- _About this task_
All lines from the one containing "Name: target, dtype: float64" through the final line of the material below must appear exactly as they are, with nothing else.

** Opening Provided material block **

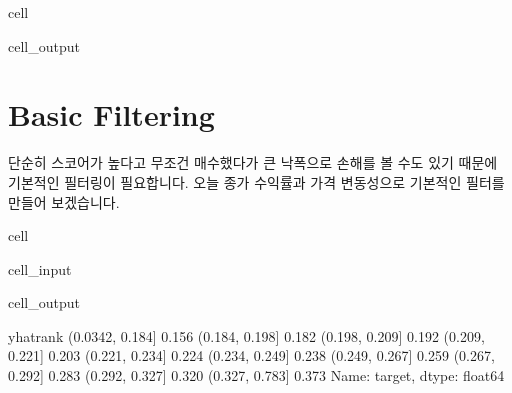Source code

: \documentclass[letterpaper,10pt,english]{jupyterBook}
\begin{document}
\begin{sphinxuseclass}{cell}
\begin{sphinxVerbatimOutput}
\begin{sphinxuseclass}{cell_output}
\noindent{}

\end{sphinxuseclass}\end{sphinxVerbatimOutput}

\end{sphinxuseclass}

\section{Basic Filtering}
\label{\detokenize{chapter5/5.2.3_GAM:basic-filtering}}
\sphinxAtStartPar
단순히 스코어가 높다고 무조건 매수했다가 큰 낙폭으로 손해를 볼 수도 있기 때문에 기본적인 필터링이 필요합니다. 오늘 종가 수익률과 가격 변동성으로 기본적인 필터를 만들어 보겠습니다.

\begin{sphinxuseclass}{cell}\begin{sphinxVerbatimInput}

\begin{sphinxuseclass}{cell_input}
\begin{sphinxVerbatim}[commandchars=\\\{\}]
\PYG{p}{[}\PYG{p}{]}  
\PYG{p}{[}\PYG{p}{]}  \PYG{p}{[}\PYG{p}{]} 
\PYG{p}{[}\PYG{p}{]}
\end{sphinxVerbatim}

\end{sphinxuseclass}\end{sphinxVerbatimInput}
\begin{sphinxVerbatimOutput}

\begin{sphinxuseclass}{cell_output}
\begin{sphinxVerbatim}[commandchars=\\\{\}]
yhat\PYGZus{}rank
(0.0342, 0.184]   0.156
(0.184, 0.198]    0.182
(0.198, 0.209]    0.192
(0.209, 0.221]    0.203
(0.221, 0.234]    0.224
(0.234, 0.249]    0.238
(0.249, 0.267]    0.259
(0.267, 0.292]    0.283
(0.292, 0.327]    0.320
(0.327, 0.783]    0.373
Name: target, dtype: float64
\end{sphinxVerbatim}

\end{sphinxuseclass}\end{sphinxVerbatimOutput}

\end{sphinxuseclass}
\end{document}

** Closing Provided material block **

- _Expected answer_
Name: target, dtype: float64
\end{sphinxVerbatim}

\end{sphinxuseclass}\end{sphinxVerbatimOutput}

\end{sphinxuseclass}
\end{document}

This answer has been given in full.